YOUR TASK -> Transcribe the entire listing faithfully; every line must match the original.

● ● ● ● ● ● ●

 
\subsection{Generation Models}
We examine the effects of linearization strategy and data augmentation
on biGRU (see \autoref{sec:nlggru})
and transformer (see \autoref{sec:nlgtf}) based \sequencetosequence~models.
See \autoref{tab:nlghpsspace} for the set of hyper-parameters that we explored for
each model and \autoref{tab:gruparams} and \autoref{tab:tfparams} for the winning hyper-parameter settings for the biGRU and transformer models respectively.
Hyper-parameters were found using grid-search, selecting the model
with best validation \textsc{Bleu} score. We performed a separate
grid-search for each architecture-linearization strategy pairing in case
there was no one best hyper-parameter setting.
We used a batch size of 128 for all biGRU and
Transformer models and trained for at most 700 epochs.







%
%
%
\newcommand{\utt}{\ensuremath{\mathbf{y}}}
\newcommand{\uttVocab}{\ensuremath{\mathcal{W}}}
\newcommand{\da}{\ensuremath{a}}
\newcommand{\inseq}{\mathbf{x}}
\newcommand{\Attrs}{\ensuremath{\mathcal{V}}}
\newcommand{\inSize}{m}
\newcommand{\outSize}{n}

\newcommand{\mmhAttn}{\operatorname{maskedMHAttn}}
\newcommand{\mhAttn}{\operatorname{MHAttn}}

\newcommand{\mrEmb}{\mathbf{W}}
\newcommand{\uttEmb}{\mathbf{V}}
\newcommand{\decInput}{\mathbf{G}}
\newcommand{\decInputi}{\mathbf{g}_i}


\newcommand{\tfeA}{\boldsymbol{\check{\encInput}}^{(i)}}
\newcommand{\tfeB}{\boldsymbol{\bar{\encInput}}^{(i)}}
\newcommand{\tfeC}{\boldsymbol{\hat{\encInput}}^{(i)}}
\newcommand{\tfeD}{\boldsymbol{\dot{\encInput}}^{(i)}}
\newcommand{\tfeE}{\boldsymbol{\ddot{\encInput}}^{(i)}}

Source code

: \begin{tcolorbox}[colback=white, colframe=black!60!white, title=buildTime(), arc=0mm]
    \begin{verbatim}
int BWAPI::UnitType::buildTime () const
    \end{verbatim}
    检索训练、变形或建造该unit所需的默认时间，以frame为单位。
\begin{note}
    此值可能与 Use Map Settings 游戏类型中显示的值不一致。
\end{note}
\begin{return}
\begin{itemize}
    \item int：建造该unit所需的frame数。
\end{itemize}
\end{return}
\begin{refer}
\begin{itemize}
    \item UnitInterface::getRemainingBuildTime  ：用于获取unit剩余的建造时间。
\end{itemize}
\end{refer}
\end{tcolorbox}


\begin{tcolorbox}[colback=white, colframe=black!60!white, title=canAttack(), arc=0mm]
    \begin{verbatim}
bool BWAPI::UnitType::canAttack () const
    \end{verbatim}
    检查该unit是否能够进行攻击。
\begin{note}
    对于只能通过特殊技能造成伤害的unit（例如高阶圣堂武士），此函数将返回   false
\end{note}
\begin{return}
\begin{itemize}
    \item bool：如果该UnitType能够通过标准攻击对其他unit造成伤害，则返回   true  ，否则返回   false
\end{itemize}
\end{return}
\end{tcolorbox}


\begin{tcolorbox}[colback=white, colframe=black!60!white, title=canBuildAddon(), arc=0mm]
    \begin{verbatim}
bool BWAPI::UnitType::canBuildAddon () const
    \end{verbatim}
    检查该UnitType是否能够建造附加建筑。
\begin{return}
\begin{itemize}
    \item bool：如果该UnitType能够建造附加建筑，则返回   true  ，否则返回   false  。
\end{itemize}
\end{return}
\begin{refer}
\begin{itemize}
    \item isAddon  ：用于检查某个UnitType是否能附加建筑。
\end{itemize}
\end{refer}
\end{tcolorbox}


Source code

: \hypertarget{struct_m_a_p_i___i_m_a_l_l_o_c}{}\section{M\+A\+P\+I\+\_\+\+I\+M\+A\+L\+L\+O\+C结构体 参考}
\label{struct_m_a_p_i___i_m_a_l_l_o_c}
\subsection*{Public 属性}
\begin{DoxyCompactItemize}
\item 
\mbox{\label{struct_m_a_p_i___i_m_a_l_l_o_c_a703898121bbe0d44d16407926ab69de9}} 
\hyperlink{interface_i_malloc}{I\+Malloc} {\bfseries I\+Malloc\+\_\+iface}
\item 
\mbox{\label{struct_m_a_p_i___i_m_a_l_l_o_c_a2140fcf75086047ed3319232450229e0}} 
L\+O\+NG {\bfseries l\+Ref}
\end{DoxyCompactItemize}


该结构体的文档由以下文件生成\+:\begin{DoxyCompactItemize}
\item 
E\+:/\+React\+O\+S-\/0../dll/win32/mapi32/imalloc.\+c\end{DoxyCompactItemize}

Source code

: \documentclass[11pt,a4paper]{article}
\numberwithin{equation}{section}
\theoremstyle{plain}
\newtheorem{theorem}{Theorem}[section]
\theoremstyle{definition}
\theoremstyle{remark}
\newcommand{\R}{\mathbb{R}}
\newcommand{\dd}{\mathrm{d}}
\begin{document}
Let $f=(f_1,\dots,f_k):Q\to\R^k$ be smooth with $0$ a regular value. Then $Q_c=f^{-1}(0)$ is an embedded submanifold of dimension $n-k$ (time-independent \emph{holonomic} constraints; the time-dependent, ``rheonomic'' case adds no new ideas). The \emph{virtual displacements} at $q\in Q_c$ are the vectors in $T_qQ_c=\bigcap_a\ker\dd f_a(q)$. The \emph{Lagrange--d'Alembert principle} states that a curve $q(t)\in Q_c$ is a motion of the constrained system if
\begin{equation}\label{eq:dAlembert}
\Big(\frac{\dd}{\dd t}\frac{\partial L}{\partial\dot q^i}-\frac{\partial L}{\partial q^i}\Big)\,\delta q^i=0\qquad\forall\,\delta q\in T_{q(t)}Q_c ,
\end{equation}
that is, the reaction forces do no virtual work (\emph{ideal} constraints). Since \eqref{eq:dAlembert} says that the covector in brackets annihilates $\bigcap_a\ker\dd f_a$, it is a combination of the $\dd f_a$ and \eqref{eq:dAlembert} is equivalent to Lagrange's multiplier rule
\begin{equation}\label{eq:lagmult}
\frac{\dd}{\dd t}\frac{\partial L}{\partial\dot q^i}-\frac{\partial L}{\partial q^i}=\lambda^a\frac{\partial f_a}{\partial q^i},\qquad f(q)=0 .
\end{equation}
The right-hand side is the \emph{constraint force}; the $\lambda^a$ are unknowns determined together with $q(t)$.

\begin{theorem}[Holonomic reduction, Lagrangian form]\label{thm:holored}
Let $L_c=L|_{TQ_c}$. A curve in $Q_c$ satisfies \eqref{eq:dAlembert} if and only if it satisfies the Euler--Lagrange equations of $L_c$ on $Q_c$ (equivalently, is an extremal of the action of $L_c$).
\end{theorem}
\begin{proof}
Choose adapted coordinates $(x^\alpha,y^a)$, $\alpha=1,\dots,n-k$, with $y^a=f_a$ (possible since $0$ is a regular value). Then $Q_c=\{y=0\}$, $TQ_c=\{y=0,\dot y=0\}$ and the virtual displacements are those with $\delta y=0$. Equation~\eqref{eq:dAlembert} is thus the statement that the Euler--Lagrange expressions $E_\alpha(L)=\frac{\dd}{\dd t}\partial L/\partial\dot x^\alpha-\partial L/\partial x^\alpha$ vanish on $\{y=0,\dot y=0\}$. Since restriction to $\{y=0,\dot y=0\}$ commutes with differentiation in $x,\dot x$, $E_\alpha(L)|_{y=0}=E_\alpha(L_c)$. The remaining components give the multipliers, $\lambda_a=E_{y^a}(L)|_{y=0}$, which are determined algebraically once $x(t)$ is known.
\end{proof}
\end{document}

● ● ● ● ● ● ●

COMPLETED EXERCISE ->
\subsection{Generation Models}
We examine the effects of linearization strategy and data augmentation
on biGRU (see \autoref{sec:nlggru})
and transformer (see \autoref{sec:nlgtf}) based \sequencetosequence~models.
See \autoref{tab:nlghpsspace} for the set of hyper-parameters that we explored for
each model and \autoref{tab:gruparams} and \autoref{tab:tfparams} for the winning hyper-parameter settings for the biGRU and transformer models respectively.
Hyper-parameters were found using grid-search, selecting the model
with best validation \textsc{Bleu} score. We performed a separate
grid-search for each architecture-linearization strategy pairing in case
there was no one best hyper-parameter setting.
We used a batch size of 128 for all biGRU and
Transformer models and trained for at most 700 epochs.







%
%
%
\newcommand{\utt}{\ensuremath{\mathbf{y}}}
\newcommand{\uttVocab}{\ensuremath{\mathcal{W}}}
\newcommand{\da}{\ensuremath{a}}
\newcommand{\inseq}{\mathbf{x}}
\newcommand{\Attrs}{\ensuremath{\mathcal{V}}}
\newcommand{\inSize}{m}
\newcommand{\outSize}{n}

\newcommand{\mmhAttn}{\operatorname{maskedMHAttn}}
\newcommand{\mhAttn}{\operatorname{MHAttn}}

\newcommand{\mrEmb}{\mathbf{W}}
\newcommand{\uttEmb}{\mathbf{V}}
\newcommand{\decInput}{\mathbf{G}}
\newcommand{\decInputi}{\mathbf{g}_i}


\newcommand{\tfeA}{\boldsymbol{\check{\encInput}}^{(i)}}
\newcommand{\tfeB}{\boldsymbol{\bar{\encInput}}^{(i)}}
\newcommand{\tfeC}{\boldsymbol{\hat{\encInput}}^{(i)}}
\newcommand{\tfeD}{\boldsymbol{\dot{\encInput}}^{(i)}}
\newcommand{\tfeE}{\boldsymbol{\ddot{\encInput}}^{(i)}}

Source code

: \begin{tcolorbox}[colback=white, colframe=black!60!white, title=buildTime(), arc=0mm]
    \begin{verbatim}
int BWAPI::UnitType::buildTime () const
    \end{verbatim}
    检索训练、变形或建造该unit所需的默认时间，以frame为单位。
\begin{note}
    此值可能与 Use Map Settings 游戏类型中显示的值不一致。
\end{note}
\begin{return}
\begin{itemize}
    \item int：建造该unit所需的frame数。
\end{itemize}
\end{return}
\begin{refer}
\begin{itemize}
    \item UnitInterface::getRemainingBuildTime  ：用于获取unit剩余的建造时间。
\end{itemize}
\end{refer}
\end{tcolorbox}


\begin{tcolorbox}[colback=white, colframe=black!60!white, title=canAttack(), arc=0mm]
    \begin{verbatim}
bool BWAPI::UnitType::canAttack () const
    \end{verbatim}
    检查该unit是否能够进行攻击。
\begin{note}
    对于只能通过特殊技能造成伤害的unit（例如高阶圣堂武士），此函数将返回   false
\end{note}
\begin{return}
\begin{itemize}
    \item bool：如果该UnitType能够通过标准攻击对其他unit造成伤害，则返回   true  ，否则返回   false
\end{itemize}
\end{return}
\end{tcolorbox}


\begin{tcolorbox}[colback=white, colframe=black!60!white, title=canBuildAddon(), arc=0mm]
    \begin{verbatim}
bool BWAPI::UnitType::canBuildAddon () const
    \end{verbatim}
    检查该UnitType是否能够建造附加建筑。
\begin{return}
\begin{itemize}
    \item bool：如果该UnitType能够建造附加建筑，则返回   true  ，否则返回   false  。
\end{itemize}
\end{return}
\begin{refer}
\begin{itemize}
    \item isAddon  ：用于检查某个UnitType是否能附加建筑。
\end{itemize}
\end{refer}
\end{tcolorbox}


Source code

: \hypertarget{struct_m_a_p_i___i_m_a_l_l_o_c}{}\section{M\+A\+P\+I\+\_\+\+I\+M\+A\+L\+L\+O\+C结构体 参考}
\label{struct_m_a_p_i___i_m_a_l_l_o_c}
\subsection*{Public 属性}
\begin{DoxyCompactItemize}
\item 
\mbox{\label{struct_m_a_p_i___i_m_a_l_l_o_c_a703898121bbe0d44d16407926ab69de9}} 
\hyperlink{interface_i_malloc}{I\+Malloc} {\bfseries I\+Malloc\+\_\+iface}
\item 
\mbox{\label{struct_m_a_p_i___i_m_a_l_l_o_c_a2140fcf75086047ed3319232450229e0}} 
L\+O\+NG {\bfseries l\+Ref}
\end{DoxyCompactItemize}


该结构体的文档由以下文件生成\+:\begin{DoxyCompactItemize}
\item 
E\+:/\+React\+O\+S-\/0../dll/win32/mapi32/imalloc.\+c\end{DoxyCompactItemize}

Source code

: \documentclass[11pt,a4paper]{article}
\numberwithin{equation}{section}
\theoremstyle{plain}
\newtheorem{theorem}{Theorem}[section]
\theoremstyle{definition}
\theoremstyle{remark}
\newcommand{\R}{\mathbb{R}}
\newcommand{\dd}{\mathrm{d}}
\begin{document}
Let $f=(f_1,\dots,f_k):Q\to\R^k$ be smooth with $0$ a regular value. Then $Q_c=f^{-1}(0)$ is an embedded submanifold of dimension $n-k$ (time-independent \emph{holonomic} constraints; the time-dependent, ``rheonomic'' case adds no new ideas). The \emph{virtual displacements} at $q\in Q_c$ are the vectors in $T_qQ_c=\bigcap_a\ker\dd f_a(q)$. The \emph{Lagrange--d'Alembert principle} states that a curve $q(t)\in Q_c$ is a motion of the constrained system if
\begin{equation}\label{eq:dAlembert}
\Big(\frac{\dd}{\dd t}\frac{\partial L}{\partial\dot q^i}-\frac{\partial L}{\partial q^i}\Big)\,\delta q^i=0\qquad\forall\,\delta q\in T_{q(t)}Q_c ,
\end{equation}
that is, the reaction forces do no virtual work (\emph{ideal} constraints). Since \eqref{eq:dAlembert} says that the covector in brackets annihilates $\bigcap_a\ker\dd f_a$, it is a combination of the $\dd f_a$ and \eqref{eq:dAlembert} is equivalent to Lagrange's multiplier rule
\begin{equation}\label{eq:lagmult}
\frac{\dd}{\dd t}\frac{\partial L}{\partial\dot q^i}-\frac{\partial L}{\partial q^i}=\lambda^a\frac{\partial f_a}{\partial q^i},\qquad f(q)=0 .
\end{equation}
The right-hand side is the \emph{constraint force}; the $\lambda^a$ are unknowns determined together with $q(t)$.

\begin{theorem}[Holonomic reduction, Lagrangian form]\label{thm:holored}
Let $L_c=L|_{TQ_c}$. A curve in $Q_c$ satisfies \eqref{eq:dAlembert} if and only if it satisfies the Euler--Lagrange equations of $L_c$ on $Q_c$ (equivalently, is an extremal of the action of $L_c$).
\end{theorem}
\begin{proof}
Choose adapted coordinates $(x^\alpha,y^a)$, $\alpha=1,\dots,n-k$, with $y^a=f_a$ (possible since $0$ is a regular value). Then $Q_c=\{y=0\}$, $TQ_c=\{y=0,\dot y=0\}$ and the virtual displacements are those with $\delta y=0$. Equation~\eqref{eq:dAlembert} is thus the statement that the Euler--Lagrange expressions $E_\alpha(L)=\frac{\dd}{\dd t}\partial L/\partial\dot x^\alpha-\partial L/\partial x^\alpha$ vanish on $\{y=0,\dot y=0\}$. Since restriction to $\{y=0,\dot y=0\}$ commutes with differentiation in $x,\dot x$, $E_\alpha(L)|_{y=0}=E_\alpha(L_c)$. The remaining components give the multipliers, $\lambda_a=E_{y^a}(L)|_{y=0}$, which are determined algebraically once $x(t)$ is known.
\end{proof}
\end{document}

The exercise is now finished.